═══ Input

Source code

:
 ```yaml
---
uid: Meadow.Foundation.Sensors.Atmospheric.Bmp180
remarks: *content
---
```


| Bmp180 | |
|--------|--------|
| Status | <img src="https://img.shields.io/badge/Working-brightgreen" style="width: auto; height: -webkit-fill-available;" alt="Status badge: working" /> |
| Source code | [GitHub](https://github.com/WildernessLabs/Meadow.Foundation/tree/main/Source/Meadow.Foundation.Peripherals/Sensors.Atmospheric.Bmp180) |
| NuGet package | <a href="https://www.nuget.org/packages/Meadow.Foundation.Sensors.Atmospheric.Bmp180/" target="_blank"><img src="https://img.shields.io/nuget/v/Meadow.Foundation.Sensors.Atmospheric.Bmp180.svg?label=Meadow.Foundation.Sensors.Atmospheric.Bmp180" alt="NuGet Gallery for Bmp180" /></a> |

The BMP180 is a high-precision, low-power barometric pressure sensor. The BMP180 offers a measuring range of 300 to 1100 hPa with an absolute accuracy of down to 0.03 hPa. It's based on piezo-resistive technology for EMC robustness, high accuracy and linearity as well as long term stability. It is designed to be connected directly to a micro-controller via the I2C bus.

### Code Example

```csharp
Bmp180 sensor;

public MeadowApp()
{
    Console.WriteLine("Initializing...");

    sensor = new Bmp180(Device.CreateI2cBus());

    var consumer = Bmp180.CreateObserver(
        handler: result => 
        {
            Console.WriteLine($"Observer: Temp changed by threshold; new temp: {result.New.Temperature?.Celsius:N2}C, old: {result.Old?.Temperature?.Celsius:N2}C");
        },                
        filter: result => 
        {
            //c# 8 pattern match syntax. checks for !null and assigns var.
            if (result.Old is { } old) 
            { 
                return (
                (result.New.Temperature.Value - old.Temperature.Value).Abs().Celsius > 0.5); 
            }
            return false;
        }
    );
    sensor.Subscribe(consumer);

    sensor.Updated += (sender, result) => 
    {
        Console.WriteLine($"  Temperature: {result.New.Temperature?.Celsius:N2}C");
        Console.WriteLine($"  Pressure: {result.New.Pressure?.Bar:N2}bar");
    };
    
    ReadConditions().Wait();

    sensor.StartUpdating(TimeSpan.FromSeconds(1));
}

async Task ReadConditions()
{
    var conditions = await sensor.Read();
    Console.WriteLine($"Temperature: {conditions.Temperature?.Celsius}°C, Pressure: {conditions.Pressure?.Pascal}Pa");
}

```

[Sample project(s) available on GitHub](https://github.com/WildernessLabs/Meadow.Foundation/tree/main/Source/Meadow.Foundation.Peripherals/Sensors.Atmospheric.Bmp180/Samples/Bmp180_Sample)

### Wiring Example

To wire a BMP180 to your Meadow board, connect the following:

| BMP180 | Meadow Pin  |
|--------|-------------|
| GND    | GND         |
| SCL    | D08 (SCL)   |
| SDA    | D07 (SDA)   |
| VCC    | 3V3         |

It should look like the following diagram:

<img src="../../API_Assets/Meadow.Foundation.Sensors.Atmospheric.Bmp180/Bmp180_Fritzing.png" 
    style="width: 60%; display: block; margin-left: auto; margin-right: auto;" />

══════

All records above need to be set down again exactly as written.

Source code

:
 ```yaml
---
uid: Meadow.Foundation.Sensors.Atmospheric.Bmp180
remarks: *content
---
```


| Bmp180 | |
|--------|--------|
| Status | <img src="https://img.shields.io/badge/Working-brightgreen" style="width: auto; height: -webkit-fill-available;" alt="Status badge: working" /> |
| Source code | [GitHub](https://github.com/WildernessLabs/Meadow.Foundation/tree/main/Source/Meadow.Foundation.Peripherals/Sensors.Atmospheric.Bmp180) |
| NuGet package | <a href="https://www.nuget.org/packages/Meadow.Foundation.Sensors.Atmospheric.Bmp180/" target="_blank"><img src="https://img.shields.io/nuget/v/Meadow.Foundation.Sensors.Atmospheric.Bmp180.svg?label=Meadow.Foundation.Sensors.Atmospheric.Bmp180" alt="NuGet Gallery for Bmp180" /></a> |

The BMP180 is a high-precision, low-power barometric pressure sensor. The BMP180 offers a measuring range of 300 to 1100 hPa with an absolute accuracy of down to 0.03 hPa. It's based on piezo-resistive technology for EMC robustness, high accuracy and linearity as well as long term stability. It is designed to be connected directly to a micro-controller via the I2C bus.

### Code Example

```csharp
Bmp180 sensor;

public MeadowApp()
{
    Console.WriteLine("Initializing...");

    sensor = new Bmp180(Device.CreateI2cBus());

    var consumer = Bmp180.CreateObserver(
        handler: result => 
        {
            Console.WriteLine($"Observer: Temp changed by threshold; new temp: {result.New.Temperature?.Celsius:N2}C, old: {result.Old?.Temperature?.Celsius:N2}C");
        },                
        filter: result => 
        {
            //c# 8 pattern match syntax. checks for !null and assigns var.
            if (result.Old is { } old) 
            { 
                return (
                (result.New.Temperature.Value - old.Temperature.Value).Abs().Celsius > 0.5); 
            }
            return false;
        }
    );
    sensor.Subscribe(consumer);

    sensor.Updated += (sender, result) => 
    {
        Console.WriteLine($"  Temperature: {result.New.Temperature?.Celsius:N2}C");
        Console.WriteLine($"  Pressure: {result.New.Pressure?.Bar:N2}bar");
    };
    
    ReadConditions().Wait();

    sensor.StartUpdating(TimeSpan.FromSeconds(1));
}

async Task ReadConditions()
{
    var conditions = await sensor.Read();
    Console.WriteLine($"Temperature: {conditions.Temperature?.Celsius}°C, Pressure: {conditions.Pressure?.Pascal}Pa");
}

```

[Sample project(s) available on GitHub](https://github.com/WildernessLabs/Meadow.Foundation/tree/main/Source/Meadow.Foundation.Peripherals/Sensors.Atmospheric.Bmp180/Samples/Bmp180_Sample)

### Wiring Example

To wire a BMP180 to your Meadow board, connect the following:

| BMP180 | Meadow Pin  |
|--------|-------------|
| GND    | GND         |
| SCL    | D08 (SCL)   |
| SDA    | D07 (SDA)   |
| VCC    | 3V3         |

It should look like the following diagram:

<img src="../../API_Assets/Meadow.Foundation.Sensors.Atmospheric.Bmp180/Bmp180_Fritzing.png" 
    style="width: 60%; display: block; margin-left: auto; margin-right: auto;" />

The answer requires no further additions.